Each step has its purpose and plays a key role in generating valuable information.

In this article, we’ll cover the steps that data analysis typically follows, as well as the traps that come along and how to escape them…

The trap of each step!

In the image below we can have an initial idea of this relationship between steps and traps:

Image by Author, inspired by source[https://www.linkedin.com/posts/women-in-data_what-is-your-data-science-process-do-you-activity-6707328826029965313-Vz59/]

As we can see, not all steps contain traps and some have more than one.

Now that you have an overview of the data analysis process, it’s time to go deeper into each step and understand each one!

The Steps

Step 01: Frame the Problem

Here is the key to all the questions that will come after starting the analysis.

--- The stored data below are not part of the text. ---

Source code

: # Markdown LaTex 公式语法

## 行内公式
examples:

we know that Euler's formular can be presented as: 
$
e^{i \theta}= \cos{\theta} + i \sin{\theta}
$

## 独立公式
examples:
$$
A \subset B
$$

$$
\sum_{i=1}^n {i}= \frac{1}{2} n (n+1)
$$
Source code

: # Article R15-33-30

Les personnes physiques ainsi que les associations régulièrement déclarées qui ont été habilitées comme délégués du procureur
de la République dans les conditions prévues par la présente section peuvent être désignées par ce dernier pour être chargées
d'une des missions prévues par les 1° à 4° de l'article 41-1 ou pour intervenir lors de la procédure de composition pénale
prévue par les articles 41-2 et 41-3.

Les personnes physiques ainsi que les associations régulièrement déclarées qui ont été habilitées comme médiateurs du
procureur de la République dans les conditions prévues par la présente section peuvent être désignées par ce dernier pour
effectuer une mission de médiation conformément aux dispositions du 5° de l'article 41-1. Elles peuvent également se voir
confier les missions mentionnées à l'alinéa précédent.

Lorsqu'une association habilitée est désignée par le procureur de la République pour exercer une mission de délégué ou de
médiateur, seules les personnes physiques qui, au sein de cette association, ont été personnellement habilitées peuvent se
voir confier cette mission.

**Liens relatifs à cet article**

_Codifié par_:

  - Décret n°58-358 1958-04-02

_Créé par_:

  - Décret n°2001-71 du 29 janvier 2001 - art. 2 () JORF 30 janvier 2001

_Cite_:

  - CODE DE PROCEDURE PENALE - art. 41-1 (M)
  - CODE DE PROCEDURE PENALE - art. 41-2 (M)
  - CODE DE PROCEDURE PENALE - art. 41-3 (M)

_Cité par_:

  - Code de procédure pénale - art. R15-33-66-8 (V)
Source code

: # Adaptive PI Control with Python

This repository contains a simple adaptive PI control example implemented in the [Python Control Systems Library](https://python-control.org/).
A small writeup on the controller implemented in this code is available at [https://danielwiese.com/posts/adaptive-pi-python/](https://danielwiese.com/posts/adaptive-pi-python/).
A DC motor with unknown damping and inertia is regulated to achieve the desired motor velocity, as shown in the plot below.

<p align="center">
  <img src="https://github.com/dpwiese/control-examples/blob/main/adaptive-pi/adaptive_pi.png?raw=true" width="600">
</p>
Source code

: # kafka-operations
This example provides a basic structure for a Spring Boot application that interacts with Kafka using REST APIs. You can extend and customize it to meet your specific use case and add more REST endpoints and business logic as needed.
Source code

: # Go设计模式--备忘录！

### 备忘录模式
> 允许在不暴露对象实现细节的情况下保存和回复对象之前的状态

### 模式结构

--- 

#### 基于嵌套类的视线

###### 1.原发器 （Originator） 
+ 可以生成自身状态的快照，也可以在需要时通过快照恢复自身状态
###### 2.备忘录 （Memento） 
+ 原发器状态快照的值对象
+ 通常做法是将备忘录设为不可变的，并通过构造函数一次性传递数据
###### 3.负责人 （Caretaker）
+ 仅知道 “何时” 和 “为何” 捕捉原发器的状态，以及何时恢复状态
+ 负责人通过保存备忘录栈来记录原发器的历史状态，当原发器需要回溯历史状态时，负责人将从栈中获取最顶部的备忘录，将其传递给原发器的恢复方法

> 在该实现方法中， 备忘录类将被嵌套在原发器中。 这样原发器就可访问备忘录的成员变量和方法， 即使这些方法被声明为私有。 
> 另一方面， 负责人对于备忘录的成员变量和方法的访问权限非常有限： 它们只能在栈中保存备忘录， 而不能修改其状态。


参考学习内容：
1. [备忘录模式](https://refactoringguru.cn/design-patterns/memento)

When I start an analysis, I like to think that to facilitate the understanding of the work we must first list two points:

1- What questions do we want to answer?

At the end of our analysis, what questions do we want to have answers to? This directs the next steps very well. Based on this, we will know better which strategy to adopt for our analysis.

At this moment it is important to talk and align with those involved, what were the questions that resulted in this request for analysis, how the demand was born, etc.

Besides, it makes us wonder if our time spent will generate value.

2- What are the actionable insights with the conclusion of the analysis?

Depending on the answer to the questions we want to answer, what do you want to do with that information? What decision making do you want?

Without these answers, you can fall into the trap of “I don’t know which problem to solve” and start analyzing without direction. Also, given the risks of bad communication, the analysis conclusion can differ from what was expected…

These answers will also greatly guide the choice of data, assumptions that will be used, which sampling method to choose, and also question the problem: Are we working on the right problem? Are there other perspectives to consider?

Therefore, spend the necessary time in this step, because the way we identify the problem will determine the context, objective, significance, and scope of the analysis.

The important thing is to keep in mind the answers to the questions mentioned, and when new doubts arise, we will be able to summarize the objective of the analysis and reinforce the decisions you have taken.

Also, bear in mind that it’s possible that new questions might come across and that these questions will complement the scope and strengthen the premises and methodologies adopted.

Step 02: Collect the raw needed for your problem.

In this step, we need to collect data from the sources to answer the questions raised.

A good exercise that I do before extracting data or creating a database is to draw the final output I believe will answer these questions, whether on paper or even excel. This way, we can visualize repeated or unnecessary data that can hinder their analysis, either in the extraction performance or confusing the public.

And here the trap “Bring data to solve all problems in the universe” can come across. Sometimes, when we start extracting data, it is common to keep excess data with thoughts like: “What if they ask for that data? Better to leave it here in the database .. ”, and suddenly we have a lot of data that doesn’t help to answer the question and it give us more work because one thing is a fact for those working with data analysis is:

If you are going to work with that data, it is your responsibility to ensure quality.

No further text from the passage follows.